◆ **What you have to do**
Pull each line containing "them" from the data.

◆ **Data shown**

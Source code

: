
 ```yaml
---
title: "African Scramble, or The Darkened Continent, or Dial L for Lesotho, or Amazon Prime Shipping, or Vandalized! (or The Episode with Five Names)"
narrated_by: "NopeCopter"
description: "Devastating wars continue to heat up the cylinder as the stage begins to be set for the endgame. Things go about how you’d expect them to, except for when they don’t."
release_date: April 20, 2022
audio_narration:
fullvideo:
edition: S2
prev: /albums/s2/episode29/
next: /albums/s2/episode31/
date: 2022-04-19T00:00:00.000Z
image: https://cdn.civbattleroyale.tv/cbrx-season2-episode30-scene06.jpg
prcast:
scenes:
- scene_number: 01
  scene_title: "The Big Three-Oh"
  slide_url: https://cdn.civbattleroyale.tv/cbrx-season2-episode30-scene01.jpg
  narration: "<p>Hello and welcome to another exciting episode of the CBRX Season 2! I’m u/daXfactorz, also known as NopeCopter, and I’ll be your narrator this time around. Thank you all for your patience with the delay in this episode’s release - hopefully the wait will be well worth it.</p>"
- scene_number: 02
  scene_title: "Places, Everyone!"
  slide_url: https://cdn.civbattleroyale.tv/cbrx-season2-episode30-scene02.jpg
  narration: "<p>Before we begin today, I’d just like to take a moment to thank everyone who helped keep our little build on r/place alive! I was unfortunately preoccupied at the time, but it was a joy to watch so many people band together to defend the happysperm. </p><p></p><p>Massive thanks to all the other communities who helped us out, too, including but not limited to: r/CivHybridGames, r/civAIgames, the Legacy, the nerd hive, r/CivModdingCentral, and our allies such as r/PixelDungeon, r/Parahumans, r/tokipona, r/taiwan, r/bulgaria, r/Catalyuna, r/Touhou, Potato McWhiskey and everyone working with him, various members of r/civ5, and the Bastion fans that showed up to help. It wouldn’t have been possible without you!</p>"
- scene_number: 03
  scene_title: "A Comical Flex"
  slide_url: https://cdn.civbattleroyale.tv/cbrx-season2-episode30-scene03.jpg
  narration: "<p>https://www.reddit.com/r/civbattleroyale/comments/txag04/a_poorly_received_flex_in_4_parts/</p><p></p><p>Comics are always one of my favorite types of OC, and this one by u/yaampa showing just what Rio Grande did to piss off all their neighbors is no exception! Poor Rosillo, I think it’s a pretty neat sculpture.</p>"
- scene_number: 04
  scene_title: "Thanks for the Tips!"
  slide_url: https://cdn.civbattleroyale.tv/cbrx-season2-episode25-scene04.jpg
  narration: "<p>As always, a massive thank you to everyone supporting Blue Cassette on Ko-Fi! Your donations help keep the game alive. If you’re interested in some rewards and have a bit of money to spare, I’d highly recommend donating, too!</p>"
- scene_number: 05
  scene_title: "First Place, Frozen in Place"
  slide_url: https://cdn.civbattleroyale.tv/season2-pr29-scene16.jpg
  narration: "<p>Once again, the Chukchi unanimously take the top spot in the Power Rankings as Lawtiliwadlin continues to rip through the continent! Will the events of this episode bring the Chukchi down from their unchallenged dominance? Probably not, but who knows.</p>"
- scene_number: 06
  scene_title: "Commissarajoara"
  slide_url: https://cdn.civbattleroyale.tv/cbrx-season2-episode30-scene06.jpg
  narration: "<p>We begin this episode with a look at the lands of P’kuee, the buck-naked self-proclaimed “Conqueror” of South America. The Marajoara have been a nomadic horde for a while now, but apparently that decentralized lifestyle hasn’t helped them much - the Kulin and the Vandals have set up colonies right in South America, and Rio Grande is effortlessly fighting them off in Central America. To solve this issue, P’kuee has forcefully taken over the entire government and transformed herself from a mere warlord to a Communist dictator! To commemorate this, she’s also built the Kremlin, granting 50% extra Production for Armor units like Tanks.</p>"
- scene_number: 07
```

◆ **Task answer**
description: "Devastating wars continue to heat up the cylinder as the stage begins to be set for the endgame. Things go about how you’d expect them to, except for when they don’t."
  narration: "<p>We begin this episode with a look at the lands of P’kuee, the buck-naked self-proclaimed “Conqueror” of South America. The Marajoara have been a nomadic horde for a while now, but apparently that decentralized lifestyle hasn’t helped them much - the Kulin and the Vandals have set up colonies right in South America, and Rio Grande is effortlessly fighting them off in Central America. To solve this issue, P’kuee has forcefully taken over the entire government and transformed herself from a mere warlord to a Communist dictator! To commemorate this, she’s also built the Kremlin, granting 50% extra Production for Armor units like Tanks.</p>"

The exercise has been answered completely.